Fastest 3D angle/axis rotation

I was writing some code that builds some meshes from rotated 3D vectors and was curious how to best express that in Lua/Codea (most of my programming is with compiled languages, where the costs must be evaluated differently). Anyway, after benchmarking a handful alternatives, I found (somewhat unsurprisingly) that the fastest options are to rely as much as possible on Codea’s composite library functions.

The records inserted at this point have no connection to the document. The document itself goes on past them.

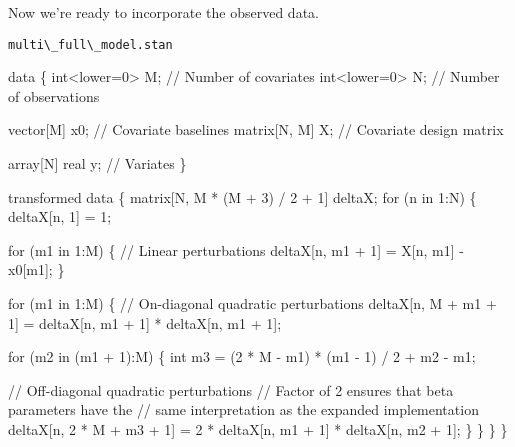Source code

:\documentclass[
  letterpaper,
  DIV=11,
  numbers=noendperiod]{scrartcl}
\newenvironment{Shaded}{\begin{snugshade}}{\end{snugshade}}
\newcommand{\CommentTok}[1]{\textcolor[rgb]{0.37,0.37,0.37}{#1}}
\newcommand{\ControlFlowTok}[1]{\textcolor[rgb]{0.00,0.23,0.31}{#1}}
\newcommand{\DataTypeTok}[1]{\textcolor[rgb]{0.68,0.00,0.00}{#1}}
\newcommand{\DecValTok}[1]{\textcolor[rgb]{0.68,0.00,0.00}{#1}}
\newcommand{\KeywordTok}[1]{\textcolor[rgb]{0.00,0.23,0.31}{#1}}
\newcommand{\NormalTok}[1]{\textcolor[rgb]{0.00,0.23,0.31}{#1}}
\begin{document}
Now we're ready to incorporate the observed data.

\begin{codelisting}

\caption{\texttt{multi\textbackslash\_full\textbackslash\_model.stan}}

\begin{Shaded}
\begin{Highlighting}[]
\KeywordTok{data}\NormalTok{ \{}
  \DataTypeTok{int}\NormalTok{\textless{}}\KeywordTok{lower}\NormalTok{=}\DecValTok{0}\NormalTok{\textgreater{} M;  }\CommentTok{// Number of covariates}
  \DataTypeTok{int}\NormalTok{\textless{}}\KeywordTok{lower}\NormalTok{=}\DecValTok{0}\NormalTok{\textgreater{} N;  }\CommentTok{// Number of observations}
  
  \DataTypeTok{vector}\NormalTok{[M] x0;    }\CommentTok{// Covariate baselines}
  \DataTypeTok{matrix}\NormalTok{[N, M] X;  }\CommentTok{// Covariate design matrix}
  
  \DataTypeTok{array}\NormalTok{[N] }\DataTypeTok{real}\NormalTok{ y; }\CommentTok{// Variates}
\NormalTok{\}}

\KeywordTok{transformed data}\NormalTok{ \{}
  \DataTypeTok{matrix}\NormalTok{[N, M * (M + }\DecValTok{3}\NormalTok{) / }\DecValTok{2}\NormalTok{ + }\DecValTok{1}\NormalTok{] deltaX;}
  \ControlFlowTok{for}\NormalTok{ (n }\ControlFlowTok{in} \DecValTok{1}\NormalTok{:N) \{}
\NormalTok{    deltaX[n, }\DecValTok{1}\NormalTok{] = }\DecValTok{1}\NormalTok{;}
    
    \ControlFlowTok{for}\NormalTok{ (m1 }\ControlFlowTok{in} \DecValTok{1}\NormalTok{:M) \{}
      \CommentTok{// Linear perturbations}
\NormalTok{      deltaX[n, m1 + }\DecValTok{1}\NormalTok{] = X[n, m1] {-} x0[m1];}
\NormalTok{    \}}
    
    \ControlFlowTok{for}\NormalTok{ (m1 }\ControlFlowTok{in} \DecValTok{1}\NormalTok{:M) \{}
      \CommentTok{// On{-}diagonal quadratic perturbations}
\NormalTok{      deltaX[n, M + m1 + }\DecValTok{1}\NormalTok{] }
\NormalTok{        = deltaX[n, m1 + }\DecValTok{1}\NormalTok{] * deltaX[n, m1 + }\DecValTok{1}\NormalTok{];}
  
      \ControlFlowTok{for}\NormalTok{ (m2 }\ControlFlowTok{in}\NormalTok{ (m1 + }\DecValTok{1}\NormalTok{):M) \{}
        \DataTypeTok{int}\NormalTok{ m3 = (}\DecValTok{2}\NormalTok{ * M {-} m1) * (m1 {-} }\DecValTok{1}\NormalTok{) / }\DecValTok{2}\NormalTok{ + m2 {-} m1;}
          
        \CommentTok{// Off{-}diagonal quadratic perturbations}
        \CommentTok{// Factor of 2 ensures that beta parameters have the}
        \CommentTok{// same interpretation as the expanded implementation}
\NormalTok{        deltaX[n, }\DecValTok{2}\NormalTok{ * M + m3 + }\DecValTok{1}\NormalTok{] }
\NormalTok{          = }\DecValTok{2}\NormalTok{ * deltaX[n, m1 + }\DecValTok{1}\NormalTok{] * deltaX[n, m2 + }\DecValTok{1}\NormalTok{];}
\NormalTok{      \}}
\NormalTok{    \}}
\NormalTok{  \}}
\NormalTok{\}}


\end{Highlighting}
\end{Shaded}
\end{codelisting}
\end{document}
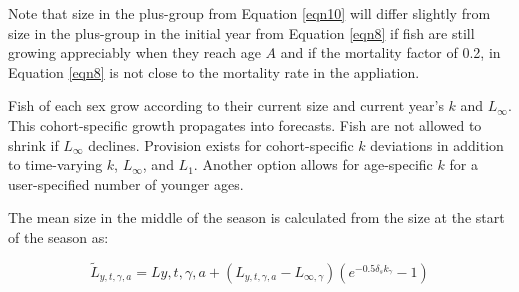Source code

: \documentclass[11pt,
  english,
  letterpaper,
]{article}
\begin{document}
\leavevmode\tagmcend\tagstructend\par


Note that size in the plus-group from Equation \ref{eqn10} will differ slightly from size in the plus-group in the initial year from Equation \ref{eqn8} if fish are still growing appreciably when they reach age {\(A\)\leavevmode\tagmcend\tagstructend} and if the mortality factor of 0.2, in Equation \ref{eqn8} is not close to the mortality rate in the appliation.

\leavevmode\tagmcend\tagstructend\par


Fish of each sex grow according to their current size and current year's {\(k\)\leavevmode\tagmcend\tagstructend} and {\(L_{\infty}\)\leavevmode\tagmcend\tagstructend}. This cohort-specific growth propagates into forecasts. Fish are not allowed to shrink if {\(L_{\infty}\)\leavevmode\tagmcend\tagstructend} declines. Provision exists for cohort-specific {\(k\)\leavevmode\tagmcend\tagstructend} deviations in addition to time-varying {\(k\)\leavevmode\tagmcend\tagstructend}, {\(L_{\infty}\)\leavevmode\tagmcend\tagstructend}, and {\(L_1\)\leavevmode\tagmcend\tagstructend}. Another option allows for age-specific {\(k\)\leavevmode\tagmcend\tagstructend} for a user-specified number of younger ages.

\leavevmode\tagmcend\tagstructend\par


The mean size in the middle of the season is calculated from the size at the start of the season as:

\leavevmode\tagmcend\tagstructend\par


\begin{equation}
\label{eqn11}
\tilde{L}_{y,t,\gamma,a} = L{y,t,\gamma,a} + (L_{y,t,\gamma,a} - L_{\infty,\gamma})(e^{-0.5\delta_{s}k_{\gamma}} - 1)
\end{equation}
\end{document}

In my case, the speed of the rotations proper is more important than the determination of the rotation matrix/vectors, but it did benchmark both parts of the problem.

Here is the code I settled upon:

function applyMatrixRowsToVec3(v, r1, r2, r3)
-- Let M be a matrix with rows r1, r2, and r3. Return M*v.
    return vec3(v:dot(r1), v:dot(r2), v:dot(r3))

function rotationVectors(u, angle)
-- Returns three 3D vectors corresponding to the rows of a matrix
-- implementing a rotation of the given angle around the given axis.
    local m = matrix()
    m = m:rotate(angle, u.x, u.y, u.z)
    return  vec3(m[1], m[2], m[3]),
            vec3(m[5], m[6], m[7]),
            vec3(m[9], m[10], m[11])
    -- The following is pretty efficient, but using whole-matrix operations as is
    -- done above is faster still. Also, this expanded form requires a unit vector u.
    local c = math.cos(angle)
    local s = math.sin(angle)
    local d = 1-c
    local su = s*u
    local du = d*u
    local r1 = du.x*u + vec3(c, su.z, -su.y)
    local r2 = du.y*u + vec3(-su.z, c, su.x)
    local r3 = du.z*u + vec3(su.y, -su.x, c)
    return r1, r2, r3

function rotateVec3(v, u, angle)
--  Return vector v rotated angle degrees around vector u.
    return applyMatrixRowsToVec3(v, rotationVectors(u, angle))

I hope this is helpful. I suspect if Codea implemented a native matrix-vector multiply, we’d get another 2x or so speedup for the actual rotation. Also, you gain 10% or so by expanding these expressions inline.

@daveedvdv - that’s cool. I’ve just spent months working with Andrew Stacey on using quaternions to do complex rotations for flying, and while [I understand] that quaternions have the advantage of smoother interpolation, your code is extremely compact.

What will help people (including myself) to understand how to use this approach properly is a practical example of how you would derive the axes and angles.

@daveedvdv - I’m interested in the situation where you are accumulating rotations, eg flying something and rotating in different directions, so you are constantly adding new rotations.

It seems the only way to combine rotations with axis-angle is to convert both of them to quaternions, multiply them, and convert back to axis-angle. That doesn’t sound very efficient.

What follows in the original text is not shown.